You shall have no other gods before me. Deut. 5:7

If having other gods before God were not much of a problem, it wouldn't have been stated right at the front.  It is a problem throughout the course of every day for me.  My words and actions are shown not to be driven by the person and work of Jesus, as I just mentioned, because most of the time they are driven by a worship of me...and a desire that I be at the center.
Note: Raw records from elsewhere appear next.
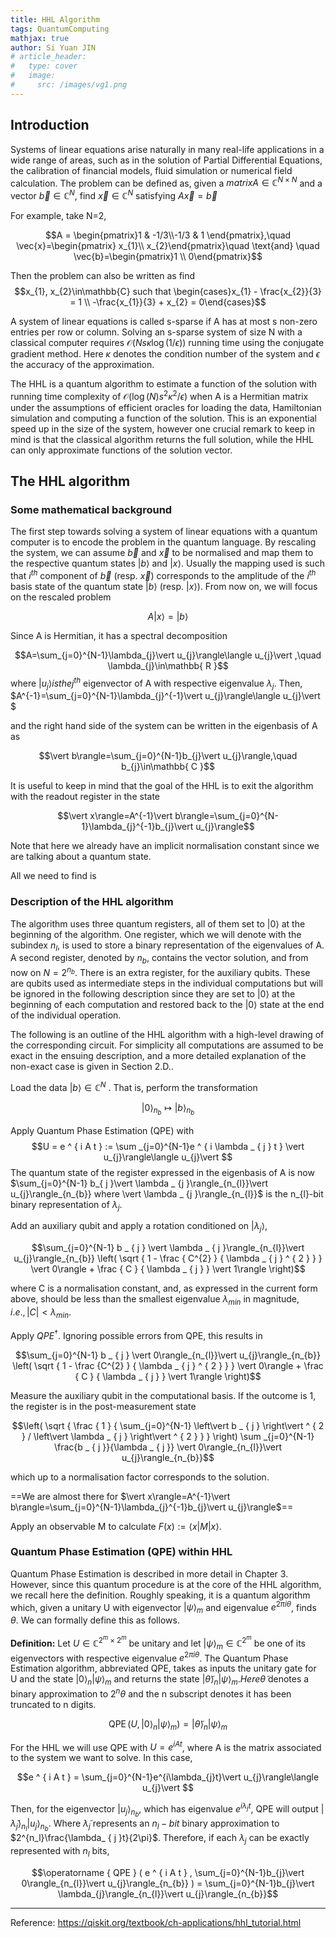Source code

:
 ```yaml
---
title: HHL Algorithm
tags: QuantumComputing
mathjax: true
author: Si Yuan JIN
# article_header:
#   type: cover
#   image:
#     src: /images/vg1.png
---
```

## Introduction
Systems of linear equations arise naturally in many real-life applications in a wide range of areas, such as in the solution of Partial Differential Equations, the calibration of financial models, fluid simulation or numerical field calculation. The problem can be defined as, given a $matrix A\in\mathbb{C}^{N\times N}$ and a vector $\vec{b}\in\mathbb{C}^{N}$, find $\vec{x}\in\mathbb{C}^{N}$ satisfying $A\vec{x}=\vec{b}$

For example, take N=2,

$$A = \begin{pmatrix}1 & -1/3\\-1/3 & 1 \end{pmatrix},\quad \vec{x}=\begin{pmatrix} x_{1}\\ x_{2}\end{pmatrix}\quad \text{and} \quad \vec{b}=\begin{pmatrix}1 \\ 0\end{pmatrix}$$

Then the problem can also be written as find $$x_{1}, x_{2}\in\mathbb{C} such that
\begin{cases}x_{1} - \frac{x_{2}}{3} = 1 \\ -\frac{x_{1}}{3} + x_{2} = 0\end{cases}$$

A system of linear equations is called s-sparse if A has at most s non-zero entries per row or column. Solving an s-sparse system of size N with a classical computer requires $\mathcal{ O }(Ns\kappa\log(1/\epsilon))$ running time using the conjugate gradient method. Here $\kappa$ denotes the condition number of the system and $\epsilon$ the accuracy of the approximation.

The HHL is a quantum algorithm to estimate a function of the solution with running time complexity of $\mathcal{ O }(\log(N)s^{2}\kappa^{2}/\epsilon)$ when A is a Hermitian matrix under the assumptions of efficient oracles for loading the data, Hamiltonian simulation and computing a function of the solution. This is an exponential speed up in the size of the system, however one crucial remark to keep in mind is that the classical algorithm returns the full solution, while the HHL can only approximate functions of the solution vector.


## The HHL algorithm 
### Some mathematical background 
The first step towards solving a system of linear equations with a quantum computer is to encode the problem in the quantum language. By rescaling the system, we can assume $\vec{b}$ and $\vec{x}$ to be normalised and map them to the respective quantum states $\vert b\rangle$ and $\vert x\rangle$. Usually the mapping used is such that $i^{th}$ component of $\vec{b}$ (resp. $\vec{x})$ corresponds to the amplitude of the $i^{th}$ basis state of the quantum state $\vert b\rangle$ (resp. $\vert x\rangle)$. From now on, we will focus on the rescaled problem

$$A\vert x\rangle=\vert b\rangle$$

Since A is Hermitian, it has a spectral decomposition

$$A=\sum_{j=0}^{N-1}\lambda_{j}\vert u_{j}\rangle\langle u_{j}\vert ,\quad \lambda_{j}\in\mathbb{ R }$$
where $\vert u_{j}\rangle is the j^{th}$ eigenvector of A with respective eigenvalue $\lambda_{j}$. Then,
$A^{-1}=\sum_{j=0}^{N-1}\lambda_{j}^{-1}\vert u_{j}\rangle\langle u_{j}\vert $

and the right hand side of the system can be written in the eigenbasis of A as

$$\vert b\rangle=\sum_{j=0}^{N-1}b_{j}\vert u_{j}\rangle,\quad b_{j}\in\mathbb{ C }$$

It is useful to keep in mind that the goal of the HHL is to exit the algorithm with the readout register in the state

$$\vert x\rangle=A^{-1}\vert b\rangle=\sum_{j=0}^{N-1}\lambda_{j}^{-1}b_{j}\vert u_{j}\rangle$$

Note that here we already have an implicit normalisation constant since we are talking about a quantum state.

All we need to find is 

### Description of the HHL algorithm 
The algorithm uses three quantum registers, all of them set to $\vert 0\rangle$ at the beginning of the algorithm. One register, which we will denote with the subindex $n_{l}$, is used to store a binary representation of the eigenvalues of A. A second register, denoted by $n_{b}$, contains the vector solution, and from now on $N=2^{n_{b}}$. There is an extra register, for the auxiliary qubits. These are qubits used as intermediate steps in the individual computations but will be ignored in the following description since they are set to $\vert 0\rangle$ at the beginning of each computation and restored back to the $\vert 0\rangle$ state at the end of the individual operation.


The following is an outline of the HHL algorithm with a high-level drawing of the corresponding circuit. For simplicity all computations are assumed to be exact in the ensuing description, and a more detailed explanation of the non-exact case is given in Section 2.D..

Load the data $\vert b\rangle\in\mathbb{ C }^{N}$ . That is, perform the transformation


$$  \vert 0\rangle _{n_{b}} \mapsto \vert b\rangle _{n_{b}}$$

Apply Quantum Phase Estimation (QPE) with
$$U = e ^ { i A t } := \sum _{j=0}^{N-1}e ^ { i \lambda _ { j } t } \vert u_{j}\rangle\langle u_{j}\vert $$
The quantum state of the register expressed in the eigenbasis of A is now
$\sum_{j=0}^{N-1} b_{ j }\vert \lambda _ {j }\rangle_{n_{l}}\vert u_{j}\rangle_{n_{b}}
where \vert \lambda _ {j }\rangle_{n_{l}}$ is the n_{l}-bit binary representation of $\lambda _ {j }$.

Add an auxiliary qubit and apply a rotation conditioned on $\vert \lambda_{ j }\rangle$,

$$\sum_{j=0}^{N-1} b _ { j } \vert \lambda _ { j }\rangle_{n_{l}}\vert u_{j}\rangle_{n_{b}} \left( \sqrt { 1 - \frac { C^{2}  } { \lambda _ { j } ^ { 2 } } } \vert 0\rangle + \frac { C } { \lambda _ { j } } \vert 1\rangle \right)$$

where C is a normalisation constant, and, as expressed in the current form above, should be less than the smallest eigenvalue $\lambda_{min}$ in magnitude, $i.e., \vert C\vert  < \lambda_{min}$.

Apply $QPE^{\dagger}$. Ignoring possible errors from QPE, this results in

$$\sum_{j=0}^{N-1} b _ { j } \vert 0\rangle_{n_{l}}\vert u_{j}\rangle_{n_{b}} \left( \sqrt { 1 - \frac {C^{2}  } { \lambda _ { j } ^ { 2 } } } \vert 0\rangle + \frac { C } { \lambda _ { j } } \vert 1\rangle \right)$$

Measure the auxiliary qubit in the computational basis. If the outcome is 1, the register is in the post-measurement state

$$\left( \sqrt { \frac { 1 } { \sum_{j=0}^{N-1} \left\vert  b _ { j } \right\vert  ^ { 2 } / \left\vert  \lambda _ { j } \right\vert  ^ { 2 } } } \right) \sum _{j=0}^{N-1} \frac{b _ { j }}{\lambda _ { j }} \vert 0\rangle_{n_{l}}\vert u_{j}\rangle_{n_{b}}$$

which up to a normalisation factor corresponds to the solution.

==We are almost there for  $\vert x\rangle=A^{-1}\vert b\rangle=\sum_{j=0}^{N-1}\lambda_{j}^{-1}b_{j}\vert u_{j}\rangle$==

Apply an observable M to calculate $F(x):=\langle x\vert M\vert x\rangle$.

### Quantum Phase Estimation (QPE) within HHL 
Quantum Phase Estimation is described in more detail in Chapter 3. However, since this quantum procedure is at the core of the HHL algorithm, we recall here the definition. Roughly speaking, it is a quantum algorithm which, given a unitary U with eigenvector $\vert \psi\rangle_{m}$ and eigenvalue $e^{2\pi i\theta}$, finds $\theta$. We can formally define this as follows.


**Definition:** Let $U\in\mathbb{ C }^{2^{m}\times 2^{m}}$ be unitary and let $\vert \psi\rangle_{m}\in\mathbb{ C }^{2^{m}}$ be one of its eigenvectors with respective eigenvalue $e^{2\pi i\theta}$. The Quantum Phase Estimation algorithm, abbreviated QPE, takes as inputs the unitary gate for U and the state $\vert 0\rangle_{n}\vert \psi\rangle_{m}$ and returns the state $\vert \tilde{\theta}\rangle_{n}\vert \psi\rangle_{m}. Here \tilde{\theta}$ denotes a binary approximation to $2^{n}\theta$ and the n subscript denotes it has been truncated to n digits.

$$\operatorname { QPE } ( U , \vert 0\rangle_{n}\vert \psi\rangle_{m} ) = \vert \tilde{\theta}\rangle_{n}\vert \psi\rangle_{m}$$

For the HHL we will use QPE with $U = e ^ { i A t }$, where A is the matrix associated to the system we want to solve. In this case,

$$e ^ { i A t } = \sum_{j=0}^{N-1}e^{i\lambda_{j}t}\vert u_{j}\rangle\langle u_{j}\vert $$

Then, for the eigenvector $\vert u_{j}\rangle_{n_{b}}$, which has eigenvalue $e ^ { i \lambda _ { j } t }$, QPE will output $\vert \tilde{\lambda }_ { j }\rangle_{n_{l}}\vert u_{j}\rangle_{n_{b}}$. Where $\tilde{\lambda }_ { j }$ represents an $n_{l}-bit$ binary approximation to $2^{n_l}\frac{\lambda_ { j }t}{2\pi}$. Therefore, if each $\lambda_{j}$ can be exactly represented with $n_{l}$ bits,

$$\operatorname { QPE } ( e ^ { i A t } , \sum_{j=0}^{N-1}b_{j}\vert 0\rangle_{n_{l}}\vert u_{j}\rangle_{n_{b}} ) = \sum_{j=0}^{N-1}b_{j}\vert \lambda_{j}\rangle_{n_{l}}\vert u_{j}\rangle_{n_{b}}$$




---
Reference: https://qiskit.org/textbook/ch-applications/hhl_tutorial.html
Rather than acknowledging that the Holy Spirit is working out my salvation through the person and work of Jesus in me, drawing Him out even as He slowly puts to death my sinful nature, I instead simply view myself and others from the outside wanting them to do it the way I think I am doing it.  I judge them rather than leaning solely on God for His redemptive work in them and I praise myself rather than acknowledging that all good gifts (if they are truly good) come from the Father and not anything in me.  It is my name and my renown that too quickly become the desire of my heart, no matter Who my mouth might wish to claim.

For who is God besides the LORD?  And who is the Rock except our God?  It is God who arms me with strength and keeps my way secure.  He makes my feet like the feet of a deer; he causes me to stand on the heights.  2 Sam. 22:32-34

When the camera is so focused on me and what I am doing or what I think about this or them, it is clear that my heart has forgotten who it is that works in me to will and to act according to His good purpose.  When my words speak judgments of others for not doing things the way I would do them or saying what I would say, it is possible that my heart has come to believe I arm myself with strength and that it is I alone who keep my way secure, make my feet swift or take myself to the heights.

What would my stories be like if the camera had to fill the frame with Jesus and tell His story as it is unfolding all around me?  How would I talk about other people if I really began to believe that He is the author and perfecter of faith, not my will or theirs?  What might I begin to see of His redemptive work that I am missing right now if I looked past the exterior of circumstances and people's words and actions, including my own, and began to see creation, fall, redemption and the hope of exhaustive restoration and recreation instead?